Search code examples
pythontensorflowreinforcement-learningtensorflow-agents

Benefit of storing state as a list/integer in tensorflow agents


In the environment tutorial of tensorflow agents (https://www.tensorflow.org/agents/tutorials/2_environments_tutorial), the state is stored as an integer. When the state is required, it is converted to a numpy array:

from tf_agents.environments import py_environment
import numpy as np

class CardGameEnv(py_environment.PyEnvironment):

    def __init__(self):
        self._state = 0

    def _step(self,action):
        state_array = np.array([self._state], dtype=np.int32)
        return np.transition(state_array, reward=1.0, discount=0.9)

Is there any reason why they do this, instead of just storing the state directly as a numpy array?

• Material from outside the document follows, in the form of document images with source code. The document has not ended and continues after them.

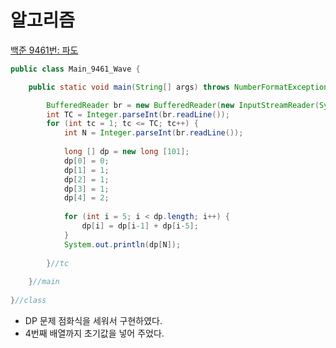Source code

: # 알고리즘
[백준 9461번: 파도](https://www.acmicpc.net/problem/9461)

```java
public class Main_9461_Wave {

	public static void main(String[] args) throws NumberFormatException, IOException {

		BufferedReader br = new BufferedReader(new InputStreamReader(System.in));
		int TC = Integer.parseInt(br.readLine());
		for (int tc = 1; tc <= TC; tc++) {
			int N = Integer.parseInt(br.readLine());
			
			long [] dp = new long [101];
			dp[0] = 0; 
			dp[1] = 1;
			dp[2] = 1;
			dp[3] = 1;
			dp[4] = 2;
			
			for (int i = 5; i < dp.length; i++) {
				dp[i] = dp[i-1] + dp[i-5];
			}
			System.out.println(dp[N]);
      
		}//tc
    
	}//main
  
}//class
```
- DP 문제 점화식을 세워서 구현하였다.
- 4번째 배열까지 초기값을 넣어 주었다.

So like this:

from tf_agents.environments import py_environment
import numpy as np
class CardGameEnv(py_environment.PyEnvironment):

    def __init__(self):
        self._state = np.array([0], dtype=np.int32)

    def _step(self,action):
        return np.transition(self._state, reward=1.0, discount=0.9)

Is there any downside to using the second method? Or is this equally valid?


Solution

  • I often do not store data as numpy array for convenience. I sometimes use pandas dataframes, sometimes lists, it depends on how you update your current state.

    Nevertheless, storing the state as numpy array is always more efficient, since you do not need to convert the state to numpy array when returning an observation within a transition.